• [TASK PROMPT] Below are records. Find each line in them that holds the word "table" and copy it.

• [GIVEN INFORMATION]
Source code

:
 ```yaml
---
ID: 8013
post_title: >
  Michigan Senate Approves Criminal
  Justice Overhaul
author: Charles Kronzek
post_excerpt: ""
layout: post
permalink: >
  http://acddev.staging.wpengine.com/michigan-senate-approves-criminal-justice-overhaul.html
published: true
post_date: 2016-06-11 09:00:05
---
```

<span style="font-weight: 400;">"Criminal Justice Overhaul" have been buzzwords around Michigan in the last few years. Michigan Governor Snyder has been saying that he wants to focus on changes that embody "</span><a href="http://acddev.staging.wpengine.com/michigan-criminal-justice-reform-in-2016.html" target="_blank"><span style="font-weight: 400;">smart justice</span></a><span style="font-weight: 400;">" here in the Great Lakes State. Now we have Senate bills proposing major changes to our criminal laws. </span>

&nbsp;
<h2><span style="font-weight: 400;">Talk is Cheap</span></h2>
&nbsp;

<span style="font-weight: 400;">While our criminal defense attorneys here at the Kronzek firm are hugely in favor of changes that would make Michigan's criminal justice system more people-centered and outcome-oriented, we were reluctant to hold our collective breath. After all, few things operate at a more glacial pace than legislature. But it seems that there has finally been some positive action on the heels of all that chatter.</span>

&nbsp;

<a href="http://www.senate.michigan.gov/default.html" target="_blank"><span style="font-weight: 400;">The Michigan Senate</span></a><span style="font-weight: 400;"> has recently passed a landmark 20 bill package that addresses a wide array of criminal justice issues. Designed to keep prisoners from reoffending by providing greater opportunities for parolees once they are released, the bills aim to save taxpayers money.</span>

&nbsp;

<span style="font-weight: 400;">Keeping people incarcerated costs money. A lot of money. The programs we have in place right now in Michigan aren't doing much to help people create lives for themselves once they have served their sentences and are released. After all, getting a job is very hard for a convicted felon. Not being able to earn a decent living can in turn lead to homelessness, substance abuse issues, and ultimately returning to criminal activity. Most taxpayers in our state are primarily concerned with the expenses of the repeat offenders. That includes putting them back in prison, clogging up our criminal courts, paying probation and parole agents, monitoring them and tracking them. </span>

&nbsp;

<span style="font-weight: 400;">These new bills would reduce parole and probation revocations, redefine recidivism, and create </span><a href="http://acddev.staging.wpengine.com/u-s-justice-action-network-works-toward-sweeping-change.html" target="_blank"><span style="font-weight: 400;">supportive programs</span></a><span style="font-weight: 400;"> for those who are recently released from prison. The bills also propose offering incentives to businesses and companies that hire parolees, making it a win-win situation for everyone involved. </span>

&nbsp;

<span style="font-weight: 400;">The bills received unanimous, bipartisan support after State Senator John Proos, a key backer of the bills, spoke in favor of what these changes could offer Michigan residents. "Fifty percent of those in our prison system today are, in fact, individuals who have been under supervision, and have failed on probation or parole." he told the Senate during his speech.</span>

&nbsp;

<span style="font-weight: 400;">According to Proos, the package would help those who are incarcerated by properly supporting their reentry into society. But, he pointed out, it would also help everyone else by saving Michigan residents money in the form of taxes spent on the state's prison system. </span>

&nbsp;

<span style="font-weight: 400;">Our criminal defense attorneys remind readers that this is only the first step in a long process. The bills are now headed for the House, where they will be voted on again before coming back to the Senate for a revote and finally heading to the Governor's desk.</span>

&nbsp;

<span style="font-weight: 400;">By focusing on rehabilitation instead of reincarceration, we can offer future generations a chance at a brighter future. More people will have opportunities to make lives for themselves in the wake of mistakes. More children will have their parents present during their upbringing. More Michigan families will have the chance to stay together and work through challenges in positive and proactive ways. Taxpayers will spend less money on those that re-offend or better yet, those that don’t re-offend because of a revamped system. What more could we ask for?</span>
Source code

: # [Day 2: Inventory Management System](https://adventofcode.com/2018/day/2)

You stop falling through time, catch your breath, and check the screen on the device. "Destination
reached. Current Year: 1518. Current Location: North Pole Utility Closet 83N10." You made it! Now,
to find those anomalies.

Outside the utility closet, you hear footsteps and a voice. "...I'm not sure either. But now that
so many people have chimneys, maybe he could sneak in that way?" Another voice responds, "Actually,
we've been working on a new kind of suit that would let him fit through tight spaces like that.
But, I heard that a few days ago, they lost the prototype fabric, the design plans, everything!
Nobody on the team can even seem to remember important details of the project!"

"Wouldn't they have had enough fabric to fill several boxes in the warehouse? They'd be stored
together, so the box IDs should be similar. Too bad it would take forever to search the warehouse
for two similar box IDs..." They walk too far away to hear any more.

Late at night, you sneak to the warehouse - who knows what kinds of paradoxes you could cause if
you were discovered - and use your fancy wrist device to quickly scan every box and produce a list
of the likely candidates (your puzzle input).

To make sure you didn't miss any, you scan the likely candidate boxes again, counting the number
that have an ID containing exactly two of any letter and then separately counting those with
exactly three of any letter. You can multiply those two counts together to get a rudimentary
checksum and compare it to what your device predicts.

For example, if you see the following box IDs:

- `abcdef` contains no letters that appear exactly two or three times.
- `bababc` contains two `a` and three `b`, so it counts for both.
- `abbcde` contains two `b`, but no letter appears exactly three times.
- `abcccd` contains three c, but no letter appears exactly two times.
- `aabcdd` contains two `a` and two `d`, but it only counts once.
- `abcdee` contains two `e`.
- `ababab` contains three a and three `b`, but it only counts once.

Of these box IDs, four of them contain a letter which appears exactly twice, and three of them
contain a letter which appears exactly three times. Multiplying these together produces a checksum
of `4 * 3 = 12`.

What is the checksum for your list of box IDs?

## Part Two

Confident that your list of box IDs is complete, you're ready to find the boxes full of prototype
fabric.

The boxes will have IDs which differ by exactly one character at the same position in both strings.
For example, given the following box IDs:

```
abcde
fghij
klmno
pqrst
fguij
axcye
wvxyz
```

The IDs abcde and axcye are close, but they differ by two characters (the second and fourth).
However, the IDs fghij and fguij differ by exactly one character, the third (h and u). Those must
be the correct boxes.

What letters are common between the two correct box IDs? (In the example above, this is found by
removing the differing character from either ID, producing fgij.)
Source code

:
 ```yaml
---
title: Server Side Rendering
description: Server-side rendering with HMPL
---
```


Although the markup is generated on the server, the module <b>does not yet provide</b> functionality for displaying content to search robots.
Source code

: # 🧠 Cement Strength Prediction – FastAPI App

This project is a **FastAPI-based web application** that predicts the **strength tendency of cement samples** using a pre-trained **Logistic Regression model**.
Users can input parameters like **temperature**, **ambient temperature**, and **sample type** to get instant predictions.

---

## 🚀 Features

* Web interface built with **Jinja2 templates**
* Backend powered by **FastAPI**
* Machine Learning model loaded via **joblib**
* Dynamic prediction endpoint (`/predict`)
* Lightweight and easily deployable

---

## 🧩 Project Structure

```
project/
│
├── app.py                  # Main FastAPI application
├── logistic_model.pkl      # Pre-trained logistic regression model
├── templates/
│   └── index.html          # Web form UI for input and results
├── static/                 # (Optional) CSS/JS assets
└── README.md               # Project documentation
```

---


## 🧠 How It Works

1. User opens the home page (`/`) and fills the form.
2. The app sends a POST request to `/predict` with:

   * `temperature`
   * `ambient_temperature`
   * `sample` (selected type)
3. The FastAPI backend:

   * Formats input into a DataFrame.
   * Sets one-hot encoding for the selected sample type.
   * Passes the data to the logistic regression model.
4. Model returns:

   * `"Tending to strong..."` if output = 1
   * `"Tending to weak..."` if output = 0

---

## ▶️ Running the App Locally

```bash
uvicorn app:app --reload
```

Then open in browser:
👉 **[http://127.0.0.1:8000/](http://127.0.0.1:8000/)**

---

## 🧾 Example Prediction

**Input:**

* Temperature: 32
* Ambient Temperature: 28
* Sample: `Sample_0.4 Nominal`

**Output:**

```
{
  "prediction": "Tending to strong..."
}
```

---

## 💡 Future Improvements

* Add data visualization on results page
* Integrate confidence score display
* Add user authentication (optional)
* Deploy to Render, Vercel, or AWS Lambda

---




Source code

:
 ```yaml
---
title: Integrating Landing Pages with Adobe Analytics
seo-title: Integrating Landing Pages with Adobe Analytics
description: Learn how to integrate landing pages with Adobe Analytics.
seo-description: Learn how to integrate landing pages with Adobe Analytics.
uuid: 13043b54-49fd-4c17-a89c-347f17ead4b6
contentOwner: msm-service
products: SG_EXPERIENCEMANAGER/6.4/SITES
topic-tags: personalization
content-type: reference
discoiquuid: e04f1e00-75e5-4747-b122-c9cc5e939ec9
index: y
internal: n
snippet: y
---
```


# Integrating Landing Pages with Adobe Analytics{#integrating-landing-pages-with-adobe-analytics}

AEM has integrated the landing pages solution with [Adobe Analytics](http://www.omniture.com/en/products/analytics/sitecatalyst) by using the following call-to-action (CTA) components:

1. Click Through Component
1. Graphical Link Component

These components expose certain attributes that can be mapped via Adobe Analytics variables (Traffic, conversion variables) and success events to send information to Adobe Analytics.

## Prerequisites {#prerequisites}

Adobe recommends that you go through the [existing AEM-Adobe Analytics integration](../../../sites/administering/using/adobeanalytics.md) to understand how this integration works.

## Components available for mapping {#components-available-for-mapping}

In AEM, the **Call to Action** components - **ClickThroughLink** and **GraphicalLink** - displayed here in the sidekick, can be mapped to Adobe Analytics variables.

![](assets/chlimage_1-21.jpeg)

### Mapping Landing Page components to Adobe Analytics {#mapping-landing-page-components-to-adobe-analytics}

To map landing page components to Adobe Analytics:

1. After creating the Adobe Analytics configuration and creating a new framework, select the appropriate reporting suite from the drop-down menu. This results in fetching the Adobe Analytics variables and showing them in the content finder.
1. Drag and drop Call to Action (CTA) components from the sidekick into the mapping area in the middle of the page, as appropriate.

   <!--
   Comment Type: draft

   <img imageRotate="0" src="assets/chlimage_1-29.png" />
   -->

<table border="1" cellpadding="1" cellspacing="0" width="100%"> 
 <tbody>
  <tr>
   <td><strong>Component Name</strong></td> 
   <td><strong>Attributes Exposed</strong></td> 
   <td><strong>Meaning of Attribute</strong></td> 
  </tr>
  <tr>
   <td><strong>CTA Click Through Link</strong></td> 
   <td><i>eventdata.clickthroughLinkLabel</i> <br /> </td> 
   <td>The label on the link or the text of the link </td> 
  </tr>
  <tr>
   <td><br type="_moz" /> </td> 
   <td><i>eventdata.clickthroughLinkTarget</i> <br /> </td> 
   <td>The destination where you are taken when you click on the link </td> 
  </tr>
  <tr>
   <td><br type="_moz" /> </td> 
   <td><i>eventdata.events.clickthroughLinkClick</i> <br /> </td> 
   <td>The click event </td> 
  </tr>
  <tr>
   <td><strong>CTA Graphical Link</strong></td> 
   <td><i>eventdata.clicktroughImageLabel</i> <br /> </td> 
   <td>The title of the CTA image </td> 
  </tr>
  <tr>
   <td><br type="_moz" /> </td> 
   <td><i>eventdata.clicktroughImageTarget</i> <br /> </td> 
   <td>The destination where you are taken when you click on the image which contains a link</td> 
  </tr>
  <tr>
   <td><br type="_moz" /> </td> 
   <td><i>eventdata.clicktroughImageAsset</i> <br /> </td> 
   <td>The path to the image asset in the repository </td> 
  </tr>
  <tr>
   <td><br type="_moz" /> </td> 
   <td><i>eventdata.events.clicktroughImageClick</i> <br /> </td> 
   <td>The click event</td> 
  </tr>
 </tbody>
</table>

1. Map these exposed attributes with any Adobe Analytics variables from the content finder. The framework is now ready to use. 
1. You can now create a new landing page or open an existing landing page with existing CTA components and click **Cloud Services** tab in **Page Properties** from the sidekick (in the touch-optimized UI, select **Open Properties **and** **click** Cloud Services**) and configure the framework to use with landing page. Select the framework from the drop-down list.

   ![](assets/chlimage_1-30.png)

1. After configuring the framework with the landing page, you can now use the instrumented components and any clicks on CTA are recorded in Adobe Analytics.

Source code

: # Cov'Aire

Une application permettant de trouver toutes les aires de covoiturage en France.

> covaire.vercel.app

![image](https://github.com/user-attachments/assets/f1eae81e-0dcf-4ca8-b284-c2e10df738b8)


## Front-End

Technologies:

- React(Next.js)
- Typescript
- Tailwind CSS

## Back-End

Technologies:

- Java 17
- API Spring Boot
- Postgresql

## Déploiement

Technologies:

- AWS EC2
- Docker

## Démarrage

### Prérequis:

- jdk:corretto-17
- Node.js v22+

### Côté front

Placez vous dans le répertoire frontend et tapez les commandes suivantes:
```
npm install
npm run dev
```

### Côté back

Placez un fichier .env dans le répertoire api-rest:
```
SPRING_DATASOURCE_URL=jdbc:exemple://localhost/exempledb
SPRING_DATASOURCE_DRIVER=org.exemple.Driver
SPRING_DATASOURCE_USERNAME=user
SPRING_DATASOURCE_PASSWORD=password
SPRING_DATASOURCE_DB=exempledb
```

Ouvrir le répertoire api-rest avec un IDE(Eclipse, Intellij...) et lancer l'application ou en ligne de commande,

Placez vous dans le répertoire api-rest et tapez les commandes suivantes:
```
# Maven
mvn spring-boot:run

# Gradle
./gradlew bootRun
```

• [YOUR SOLUTION]
<table border="1" cellpadding="1" cellspacing="0" width="100%"> 
</table>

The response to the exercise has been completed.